◆ What the task asks
Filter the entries and keep only the lines where the string "PostAuthorize" appears.

◆ Data
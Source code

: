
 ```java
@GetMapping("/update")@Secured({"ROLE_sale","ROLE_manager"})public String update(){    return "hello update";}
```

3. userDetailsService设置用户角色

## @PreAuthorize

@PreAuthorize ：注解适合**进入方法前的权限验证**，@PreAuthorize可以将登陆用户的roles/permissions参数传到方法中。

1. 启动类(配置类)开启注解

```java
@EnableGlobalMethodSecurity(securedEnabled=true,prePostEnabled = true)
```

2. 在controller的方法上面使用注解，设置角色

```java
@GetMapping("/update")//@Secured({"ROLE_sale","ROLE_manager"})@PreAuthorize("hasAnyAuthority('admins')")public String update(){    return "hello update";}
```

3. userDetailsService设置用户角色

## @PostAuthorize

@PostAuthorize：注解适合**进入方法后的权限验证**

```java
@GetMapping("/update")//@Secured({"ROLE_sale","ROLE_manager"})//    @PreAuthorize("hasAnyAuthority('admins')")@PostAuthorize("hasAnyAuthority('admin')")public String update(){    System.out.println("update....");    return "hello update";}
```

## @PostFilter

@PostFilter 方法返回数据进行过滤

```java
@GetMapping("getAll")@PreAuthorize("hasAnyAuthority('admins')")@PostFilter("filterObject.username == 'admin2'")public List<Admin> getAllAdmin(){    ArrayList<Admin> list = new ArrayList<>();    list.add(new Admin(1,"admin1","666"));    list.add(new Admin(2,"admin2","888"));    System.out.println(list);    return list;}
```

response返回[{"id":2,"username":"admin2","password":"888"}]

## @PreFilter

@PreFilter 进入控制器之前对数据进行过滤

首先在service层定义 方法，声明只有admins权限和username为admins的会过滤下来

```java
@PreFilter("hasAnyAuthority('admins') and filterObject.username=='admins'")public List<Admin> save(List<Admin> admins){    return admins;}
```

◆ Expected answer
## @PostAuthorize
@PostAuthorize：注解适合**进入方法后的权限验证**
@GetMapping("/update")//@Secured({"ROLE_sale","ROLE_manager"})//    @PreAuthorize("hasAnyAuthority('admins')")@PostAuthorize("hasAnyAuthority('admin')")public String update(){    System.out.println("update....");    return "hello update";}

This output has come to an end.